Study: Irregular verbs don’t last

Tracing the evolution of English verbs over 1,200 years – from the Old English of “Beowulf” to the modern English of “The Princess Diaries” – researchers have found that the majority of irregular verbs have gone the way of Grendel, felled by the linguistic equivalent of natural selection.

The irregular verbs, governed by confusing and antiquated rules, came under evolutionary pressure to obey the modern “-ed” rule of regular verb conjugation, according to a report today in the journal Nature.

That the English language has undergone dramatic change over a millennium will come as no surprise to generations of high school students who have struggled to decipher “Beowulf,” which dates from the ninth century, or Chaucer’s “The Canterbury Tales,” written about 1200.

Linguists have constructed elaborate “family trees” showing how language has morphed over time but have been unable to detect the principle governing such changes.

The researchers, led by Martin A. Nowak, an evolutionary theorist at Harvard University, discovered that irregular verbs evolve in a predictable manner – just like genes and living organisms. Analyzing databases containing millions of words, Nowak and colleagues showed that the patterns of change depended on how often irregular verb forms were used.

Infrequently used irregular verbs were quickest to evolve. For instance, “holp,” the past tense of “help,” became the modern “helped.” Similarly, “chode” became “chided” and “swole” became “swelled.”

Researchers found they could compute the precise rate by which irregular verbs became “regularized” in the same way physicists calculate the half-life of radioactive materials.

In general, they discovered, a verb used 100 times less frequently evolved 10 times as fast.

Still unresolved in the latest study is why the -ed rule emerged as dominant over at least seven other classes of irregular verbs, each governed by specific rules, or in some cases (as in “go” and “went”) no rule at all.

Lead author Erez Lieberman, a Harvard graduate student, said the answer might lie in the simplicity of the -ed rule, which is far easier to remember than, say, the rule governing the conjugation of “grow” to “grew.” (In one-syllable words that begin with two consonants, keep the first two letters and add -ew. )

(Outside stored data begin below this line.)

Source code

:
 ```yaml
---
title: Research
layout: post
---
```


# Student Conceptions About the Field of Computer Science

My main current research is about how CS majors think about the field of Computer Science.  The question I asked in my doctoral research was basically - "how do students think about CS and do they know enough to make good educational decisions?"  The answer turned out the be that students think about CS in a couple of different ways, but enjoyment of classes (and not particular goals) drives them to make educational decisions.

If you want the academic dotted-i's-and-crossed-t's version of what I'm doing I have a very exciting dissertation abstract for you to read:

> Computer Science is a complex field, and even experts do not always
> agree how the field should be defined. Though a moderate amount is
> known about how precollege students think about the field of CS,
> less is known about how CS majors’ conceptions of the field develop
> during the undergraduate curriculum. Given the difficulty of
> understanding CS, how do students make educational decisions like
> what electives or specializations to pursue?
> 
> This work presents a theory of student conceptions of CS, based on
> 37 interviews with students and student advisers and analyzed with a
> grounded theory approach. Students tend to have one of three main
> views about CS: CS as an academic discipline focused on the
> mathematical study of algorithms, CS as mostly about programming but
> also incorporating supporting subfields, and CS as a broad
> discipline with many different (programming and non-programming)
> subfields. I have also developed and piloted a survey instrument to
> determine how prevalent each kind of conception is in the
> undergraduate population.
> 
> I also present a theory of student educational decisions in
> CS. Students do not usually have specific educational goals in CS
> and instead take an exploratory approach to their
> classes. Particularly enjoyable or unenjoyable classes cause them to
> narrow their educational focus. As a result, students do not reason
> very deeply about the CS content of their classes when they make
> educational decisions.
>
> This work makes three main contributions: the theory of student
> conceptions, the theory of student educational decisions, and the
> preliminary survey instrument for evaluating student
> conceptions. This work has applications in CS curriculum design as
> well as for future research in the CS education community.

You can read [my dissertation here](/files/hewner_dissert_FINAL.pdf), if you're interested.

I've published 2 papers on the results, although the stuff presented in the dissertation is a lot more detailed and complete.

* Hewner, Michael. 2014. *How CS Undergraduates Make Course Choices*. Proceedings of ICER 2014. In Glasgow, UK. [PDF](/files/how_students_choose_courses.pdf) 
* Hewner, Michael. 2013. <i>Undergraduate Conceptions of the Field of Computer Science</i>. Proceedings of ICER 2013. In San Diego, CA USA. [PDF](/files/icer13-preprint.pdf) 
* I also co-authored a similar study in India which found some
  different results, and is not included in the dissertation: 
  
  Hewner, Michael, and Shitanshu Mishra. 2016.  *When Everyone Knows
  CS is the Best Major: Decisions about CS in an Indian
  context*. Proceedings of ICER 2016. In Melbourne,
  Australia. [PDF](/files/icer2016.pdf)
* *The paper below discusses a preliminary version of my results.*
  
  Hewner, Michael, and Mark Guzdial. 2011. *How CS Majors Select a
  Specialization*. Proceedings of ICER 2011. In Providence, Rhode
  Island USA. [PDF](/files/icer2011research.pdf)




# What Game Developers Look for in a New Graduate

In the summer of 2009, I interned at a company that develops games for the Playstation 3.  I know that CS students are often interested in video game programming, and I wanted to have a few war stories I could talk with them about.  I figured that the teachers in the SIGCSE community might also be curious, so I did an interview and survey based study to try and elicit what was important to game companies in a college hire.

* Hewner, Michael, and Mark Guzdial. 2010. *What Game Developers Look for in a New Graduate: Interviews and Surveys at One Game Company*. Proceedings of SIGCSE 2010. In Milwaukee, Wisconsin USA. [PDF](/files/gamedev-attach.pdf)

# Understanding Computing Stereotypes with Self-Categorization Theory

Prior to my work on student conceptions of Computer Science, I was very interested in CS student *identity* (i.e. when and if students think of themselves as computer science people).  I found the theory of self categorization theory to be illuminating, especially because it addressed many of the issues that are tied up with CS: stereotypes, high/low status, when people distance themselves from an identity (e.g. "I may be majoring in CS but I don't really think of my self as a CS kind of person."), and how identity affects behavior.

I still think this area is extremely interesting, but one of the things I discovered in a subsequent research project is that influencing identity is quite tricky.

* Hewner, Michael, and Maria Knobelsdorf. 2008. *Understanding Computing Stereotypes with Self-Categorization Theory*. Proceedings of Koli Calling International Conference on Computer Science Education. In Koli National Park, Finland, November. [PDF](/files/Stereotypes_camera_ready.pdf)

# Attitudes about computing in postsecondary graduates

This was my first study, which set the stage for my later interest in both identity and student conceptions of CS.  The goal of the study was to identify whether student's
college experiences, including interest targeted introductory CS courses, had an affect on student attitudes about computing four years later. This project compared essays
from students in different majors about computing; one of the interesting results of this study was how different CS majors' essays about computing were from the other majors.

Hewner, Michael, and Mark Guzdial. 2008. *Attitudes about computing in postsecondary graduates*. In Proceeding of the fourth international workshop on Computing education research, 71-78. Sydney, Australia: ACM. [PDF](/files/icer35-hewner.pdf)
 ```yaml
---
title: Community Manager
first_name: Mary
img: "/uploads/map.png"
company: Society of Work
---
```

New verbs entering the English language, such as the verb “to google,” almost always follow regular conjugation rules, he said. But there are exceptions: “snuck,” the past tense of “sneak,” slipped into the language in the late 19th or early 20th century, Lieberman said, possibly influenced by the conjugation of “struck,” the past tense of “strike.”

Some irregular verbs are so embedded in everyday language that they will never regularize, researchers said. Although less than 3 percent of modern verbs are irregular, the 10 most common verbs (be, have, do, go, say, can, will, see, take, get) are irregular, researchers said. They calculated the half-lives of “be” and “have” at 38,800 years, making them the least mutable of the irregular verbs.